This trial is active, not recruiting.

Condition atherosclerosis
Treatments oral 17b-estradiol, placebo
Phase phase 2/phase 3
Sponsor University of Southern California
Collaborator National Institute on Aging (NIA)
Start date July 2004
End date December 2012
Trial size 643 participants
Trial identifier NCT00114517, AG0025, R01AG024154


The purpose of this study is to examine the effects of oral 17B-estradiol (estrogen) on the progression of early (subclinical) atherosclerosis and cognitive decline in healthy postmenopausal women.

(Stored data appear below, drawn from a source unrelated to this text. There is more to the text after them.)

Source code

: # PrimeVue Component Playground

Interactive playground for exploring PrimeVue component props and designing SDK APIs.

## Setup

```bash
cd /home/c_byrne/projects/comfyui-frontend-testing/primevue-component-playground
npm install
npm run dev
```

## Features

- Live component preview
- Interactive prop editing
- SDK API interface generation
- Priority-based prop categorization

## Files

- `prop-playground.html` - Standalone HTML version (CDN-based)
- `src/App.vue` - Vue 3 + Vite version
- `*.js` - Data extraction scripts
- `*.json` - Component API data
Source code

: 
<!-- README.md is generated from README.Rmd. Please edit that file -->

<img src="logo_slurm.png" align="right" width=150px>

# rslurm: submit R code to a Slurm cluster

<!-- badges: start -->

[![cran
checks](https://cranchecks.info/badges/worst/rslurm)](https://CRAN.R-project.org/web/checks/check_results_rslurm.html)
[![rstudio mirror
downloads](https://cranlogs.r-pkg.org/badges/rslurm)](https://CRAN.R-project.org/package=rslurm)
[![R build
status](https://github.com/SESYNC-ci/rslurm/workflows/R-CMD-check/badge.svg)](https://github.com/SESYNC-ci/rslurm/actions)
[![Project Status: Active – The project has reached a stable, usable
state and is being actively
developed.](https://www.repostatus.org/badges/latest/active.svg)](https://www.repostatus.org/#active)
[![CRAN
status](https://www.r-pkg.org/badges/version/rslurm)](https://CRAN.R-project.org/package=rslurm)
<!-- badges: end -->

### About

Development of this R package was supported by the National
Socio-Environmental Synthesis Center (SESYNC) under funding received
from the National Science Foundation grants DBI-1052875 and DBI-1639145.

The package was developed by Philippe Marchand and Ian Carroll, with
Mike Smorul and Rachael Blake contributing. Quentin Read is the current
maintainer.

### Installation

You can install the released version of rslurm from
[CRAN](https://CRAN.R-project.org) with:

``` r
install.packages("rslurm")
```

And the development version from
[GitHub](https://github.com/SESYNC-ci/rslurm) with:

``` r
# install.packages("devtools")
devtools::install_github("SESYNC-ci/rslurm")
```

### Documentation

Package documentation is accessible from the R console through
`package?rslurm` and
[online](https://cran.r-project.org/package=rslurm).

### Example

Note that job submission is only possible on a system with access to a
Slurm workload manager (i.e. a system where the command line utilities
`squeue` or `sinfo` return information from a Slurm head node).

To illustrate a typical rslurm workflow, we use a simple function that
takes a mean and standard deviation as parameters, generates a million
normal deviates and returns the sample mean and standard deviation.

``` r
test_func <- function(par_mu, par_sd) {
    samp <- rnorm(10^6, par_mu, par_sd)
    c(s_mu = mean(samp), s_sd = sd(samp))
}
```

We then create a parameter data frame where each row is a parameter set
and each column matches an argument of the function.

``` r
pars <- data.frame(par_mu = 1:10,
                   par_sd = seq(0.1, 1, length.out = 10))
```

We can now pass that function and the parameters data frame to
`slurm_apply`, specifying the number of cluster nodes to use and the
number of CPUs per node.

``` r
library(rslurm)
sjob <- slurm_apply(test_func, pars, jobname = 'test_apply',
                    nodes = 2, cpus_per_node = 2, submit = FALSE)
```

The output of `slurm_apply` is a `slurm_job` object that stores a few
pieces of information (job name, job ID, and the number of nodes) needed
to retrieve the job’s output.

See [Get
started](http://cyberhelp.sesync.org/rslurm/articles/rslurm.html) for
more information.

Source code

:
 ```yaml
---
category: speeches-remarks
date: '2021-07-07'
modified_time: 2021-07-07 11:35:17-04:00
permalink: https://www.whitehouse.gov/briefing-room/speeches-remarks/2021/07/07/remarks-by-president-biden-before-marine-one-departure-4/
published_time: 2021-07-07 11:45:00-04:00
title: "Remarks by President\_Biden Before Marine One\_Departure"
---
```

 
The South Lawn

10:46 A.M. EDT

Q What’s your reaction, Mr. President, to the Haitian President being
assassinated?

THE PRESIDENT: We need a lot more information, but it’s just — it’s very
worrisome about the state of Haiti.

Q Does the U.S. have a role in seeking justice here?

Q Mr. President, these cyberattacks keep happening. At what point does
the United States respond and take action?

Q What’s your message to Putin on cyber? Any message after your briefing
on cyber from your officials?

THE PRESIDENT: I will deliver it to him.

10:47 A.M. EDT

United States No locations recruiting
Other countries No locations recruiting

Study Design

Allocation randomized
Endpoint classification efficacy study
Intervention model parallel assignment
Masking double blind (subject, caregiver, investigator, outcomes assessor)
Primary purpose prevention
(Active Comparator)
Oral 17B-estradiol 1 mg daily
oral 17b-estradiol Estrace
Oral 17B-estradiol 1 mg daily
(Placebo Comparator)
Matched placebo oral 17B-estradiol daily
Matched placebo oral 17B-estradiol

Primary Outcomes

rate of change of distal common carotid artery (CCA) far wall intima-media thickness (IMT)
time frame: Twice at baseline and then every 6 months on trial

Secondary Outcomes

neurocognitive function
time frame: Baseline and at 3 years and end of randomized treatment
cardiac computed tomography
time frame: End of randomized treatment

Eligibility Criteria

Female participants of any age.

Inclusion Criteria: - Women with a serum estradiol level 25 pg/ml or less - No period for 6 months or more - Postmenopausal less than 6 years, OR 10 years or longer Exclusion Criteria: - Clinical signs, symptoms, or personal history of cardiovascular disease - Women who have had a hysterectomy only and no oophorectomy (since time from menopause cannot be determined) - Diabetes mellitus or fasting serum glucose 140 mg/dL or greater - Uncontrolled hypertension (diastolic blood pressure 110 mmHg or greater) - Thyroid disease (untreated) - Serum creatinine greater than 2.0 mg/dL - Plasma triglyceride levels greater than 500 mg/dL - Life threatening disease with prognosis less than 5 years - Cirrhosis or liver disease - History of deep vein thrombosis or pulmonary embolism - History of breast cancer - Current hormone replacement therapy (HRT)

Additional Information

Official title Biologic Response of Menopausal Women to 17B-Estradiol
Principal investigator Howard N. Hodis, MD
Description The primary hypothesis to be tested is that 17B-estradiol (estrogen) will reduce the progression of early atherosclerosis if initiated soon after menopause when the vascular endothelium (lining of blood vessels) is relatively healthy versus later when the endothelium has lost its responsiveness to estrogen. Ultrasonography will be used to measure the rate of change in the thickness of the carotid artery and cardiac computed tomography (CT) will be used to measure coronary artery calcium and coronary artery lesions. The second hypothesis to be tested is that 17B-estradiol (estrogen) will reduce the progression of cognitive decline if initiated soon after menopause when healthy brain tissue remains responsive to estrogen versus later when brain tissue has lost its responsiveness to estrogen. A total of 643 (actual)(504, initially proposed) postmenopausal women were randomized according to their number of years since menopause, less than 6 years or 10 years or more, to receive either oral 17B-estradiol 1 mg daily or a placebo. Women with a uterus will also use vaginal progesterone gel 4% (or a placebo gel) the last ten days of each month. The vaginal progesterone will be distributed in a double-blind fashion along with the randomized treatment so that only women exposed to active treatment will receive active progesterone. As initially proposed, participants will undergo ultrasonography at baseline and every 6 months throughout the 2 to 5 years (average 3 years) of randomized treatment. Participants will also undergo cognitive testing at baseline and after 3 years of randomized treatment. The trial has been extended for an additional 2 to 2.5 years of randomized treatment (overall average randomized treatment of 5 years and range of 2 to 8.5 years). Ultrasonography will continue to be collected every 6 months and upon completion of randomized treatment, participants will undergo cardiac CT for coronary artery calcium and coronary artery lesion measurements. Participants will also undergo a third cognitive testing at the completion of randomized treatment.
Trial information was received from ClinicalTrials.gov and was last updated in June 2010.
Information provided to ClinicalTrials.gov by University of Southern California.